Which brings me to my solution.
You are most likely reading this on an Internet capable device. I believe, if you use any Internet capable device, you should own a domain name. At the very least, you should own a variation of your name. This is important because the next part is based on the assumption that you have a domain name registered somewhere.
There are many registrars available but this post use Google's registrar. In the past year I have moved all my domains to Google. I like the simplicity of the interface. I already use everything Google, and they already own my kidneys, so why not my domains?
Google domains (beta) lets you create up to 100 email aliases and support a wildcard(*) address. A wildcard address lets you use any email you want @yourdomain.com and forward it to the forwarding address of your choosing.
Let's say I want to sign up for iamawesome.com newsletter.
First I login to domains.google.com. All of my domains should be listed here.
I have no idea why I blocked my other domains.
I click on configure email for the domain I want to use.
That takes me to avezou.net email configuration page.
There I enter the desired email address and the address I want it forwarded to. In this case “iamawesome.com” forwarded “email@example.com”.

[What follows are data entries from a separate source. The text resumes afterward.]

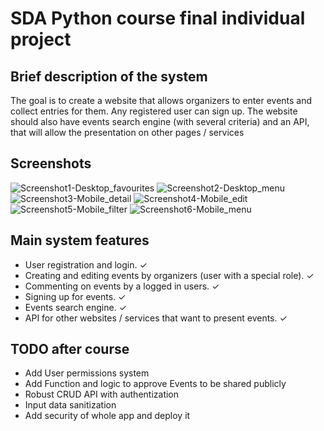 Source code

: # SDA Python course final individual project

## Brief description of the system
The goal is to create a website that allows organizers to enter events and collect entries for them. Any registered user can sign up. The website should also have events search engine (with several criteria) and an API, that will allow the presentation on other pages / services

## Screenshots
![Screenshot1-Desktop_favourites](/screenshots/Desktop_favourites.png?raw=true "Favourites on desktop")
![Screenshot2-Desktop_menu](/screenshots/Desktop_menu.png?raw=true "Menu on desktop")
![Screenshot3-Mobile_detail](/screenshots/Mobile_detail.png?raw=true "Event's detail on mobile")
![Screenshot4-Mobile_edit](/screenshots/Mobile_edit.png?raw=true "Edit event on mobile")
![Screenshot5-Mobile_filter](/screenshots/Mobile_filter.png?raw=true "Filter Events on mobile")
![Screenshot6-Mobile_menu](/screenshots/Mobile_menu.png?raw=true "Menu on mobile")

## Main system features
- User registration and login. &#10003;
- Creating and editing events by organizers (user with a special role). &#10003;
- Commenting on events by a logged in users. &#10003;
- Signing up for events. &#10003;
- Events search engine. &#10003;
- API for other websites / services that want to present events. &#10003;

## TODO after course
- Add User permissions system
- Add Function and logic to approve Events to be shared publicly
- Robust CRUD API with authentization
- Input data sanitization
- Add security of whole app and deploy it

Once added, any email sent to “firstname.lastname@example.org” will be delivered to my “email@example.com” inbox. For the record, I do not own that Gmail account.
Now, I can go back to Gmail and create filters for each of these addresses from what we learned in the previous links. This method has an added benefit that my emails will always be accepted. If am getting a lot of spams to the “firstname.lastname@example.org” email address I know that “iamawesome.com” did not protect my email, or sold it. Either way, I can just delete that alias without going to the hassle of unsubscribing, which I don't think really works.
Feel free to leave a comment with how you manage your emails, links to related articles, or what I can do to improve this.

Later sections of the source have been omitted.